Linda e Michael Schulman relatam ao R7 como foi entrar no local onde filho, professor de geografia de 35 anos, foi morto em 2018

Internacional|Sofia Pilagallo, do R7

Sala de aula em que Scott Beigel, de 35 anos, lecionava permaneceu intacta desde o tiroteio
Sala de aula em que Scott Beigel, de 35 anos, lecionava permaneceu intacta desde o tiroteio

"Senti como se meu filho tivesse sido baleado novamente." Foi assim que Linda Beigel Schulman, mãe de uma das vítimas do tiroteio de Parkland, no estado americano da Flórida, descreveu a sensação de visitar, cinco anos depois, a escola em que o filho, o professor de geografia Scott Beigel, de 35 anos, foi morto.

Em 14 de fevereiro de 2018, Nikolas Cruz, um jovem de 19 anos armado com um fuzil, invadiu a Marjory Stoneman Douglas High School, em Parkland, cidade na Flórida, e matou 17 pessoas. O tiroteio é considerado um dos mais mortais da história dos Estados Unidos.

Desde o massacre, a escola permaneceu congelada no tempo. Ao R7, Linda conta que "nada foi tocado" nem "mudado de lugar". "Havia vidro por toda parte, sangue daqueles que foram assassinados e marcas de bala."

Linda relembra que, no dia da tragédia, teve palpitações ao saber o que tinha acontecido, mas "sentia em seu coração" que Scott estava vivo. Cinco anos depois, a sensação foi outra. As palpitações retornaram, mas de maneira bem diferente.


"Eu sabia que ele estava morto e que não havia esperança. Mas eu precisava ver onde meu filho deu seu último suspiro. Eu me lembro de dizer ao Michael [marido de Linda e pai de Scott] que foi como se nosso filho tivesse sido baleado novamente", afirma Linda.

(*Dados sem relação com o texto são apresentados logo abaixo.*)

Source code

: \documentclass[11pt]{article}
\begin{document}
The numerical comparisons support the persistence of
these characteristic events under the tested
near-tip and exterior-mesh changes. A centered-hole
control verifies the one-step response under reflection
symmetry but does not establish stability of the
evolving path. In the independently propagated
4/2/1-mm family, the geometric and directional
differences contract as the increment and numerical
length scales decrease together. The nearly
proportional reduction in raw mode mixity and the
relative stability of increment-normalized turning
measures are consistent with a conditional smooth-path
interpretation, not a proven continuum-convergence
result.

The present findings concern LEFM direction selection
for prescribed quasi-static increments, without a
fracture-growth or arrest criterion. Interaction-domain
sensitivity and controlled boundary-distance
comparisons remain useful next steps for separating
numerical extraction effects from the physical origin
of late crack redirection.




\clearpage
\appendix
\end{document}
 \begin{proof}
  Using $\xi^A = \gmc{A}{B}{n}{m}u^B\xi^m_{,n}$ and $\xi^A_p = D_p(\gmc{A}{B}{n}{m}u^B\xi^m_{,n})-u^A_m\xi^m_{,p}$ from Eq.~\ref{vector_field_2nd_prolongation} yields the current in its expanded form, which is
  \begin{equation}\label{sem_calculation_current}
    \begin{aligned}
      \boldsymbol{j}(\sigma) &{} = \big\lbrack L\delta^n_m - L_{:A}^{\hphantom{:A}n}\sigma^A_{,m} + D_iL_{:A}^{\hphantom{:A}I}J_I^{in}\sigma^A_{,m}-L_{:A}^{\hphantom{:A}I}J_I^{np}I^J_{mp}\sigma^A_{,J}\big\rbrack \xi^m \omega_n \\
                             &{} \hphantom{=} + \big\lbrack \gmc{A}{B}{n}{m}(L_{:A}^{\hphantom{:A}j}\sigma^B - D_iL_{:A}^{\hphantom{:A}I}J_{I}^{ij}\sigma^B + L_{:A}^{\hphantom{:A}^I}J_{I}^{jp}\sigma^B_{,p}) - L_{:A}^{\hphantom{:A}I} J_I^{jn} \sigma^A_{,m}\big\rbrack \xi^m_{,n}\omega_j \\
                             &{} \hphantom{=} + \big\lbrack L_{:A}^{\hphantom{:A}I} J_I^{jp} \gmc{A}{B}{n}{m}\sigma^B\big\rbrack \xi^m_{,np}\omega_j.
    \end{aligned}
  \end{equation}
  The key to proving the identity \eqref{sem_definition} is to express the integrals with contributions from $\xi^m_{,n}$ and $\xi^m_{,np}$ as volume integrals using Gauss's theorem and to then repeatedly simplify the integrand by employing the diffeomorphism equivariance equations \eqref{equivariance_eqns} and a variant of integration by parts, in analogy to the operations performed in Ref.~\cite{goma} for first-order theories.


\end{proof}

O professor de geografia Scott Beigel foi uma das 17 vítimas do massacre de Parkland
O professor de geografia Scott Beigel foi uma das 17 vítimas do massacre de Parkland

A decisão corajosa de Linda e Michael de reviver o tiroteio — e tocar nas feridas mais profundas deles — não é arbitrária. A Marjory Stoneman Douglas High School deverá ser demolida em breve, e o espaço, convertido em um memorial às vítimas. Até o dia em que a estrutura vier abaixo, os pais vêm se organizando para ter a oportunidade de visitar a escola pela última vez.


Linda e Michael visitaram a escola no dia 5 de junho. O tour foi guiado pelo promotor do caso, Michael Sacks, que explicou como tudo aconteceu, em detalhes.

Linda e Michael Schulman, pais de Scott Beigel
Linda e Michael Schulman, pais de Scott Beigel

Logo no 1º andar do prédio, eles depararam com marcas de tiro, manchas de sangue e vidro quebrado. Depois, foram para o 2º andar, onde todos escaparam com vida, por terem se abrigado em locais seguros.


Em seguida, o casal foi para o 3º andar, onde Scott foi assassinado. Em um primeiro momento, ele e os alunos acharam que havia um incêndio, porque o alarme disparou. Mas, logo depois, perceberam o que estava acontecendo, e o caos tomou conta da escola.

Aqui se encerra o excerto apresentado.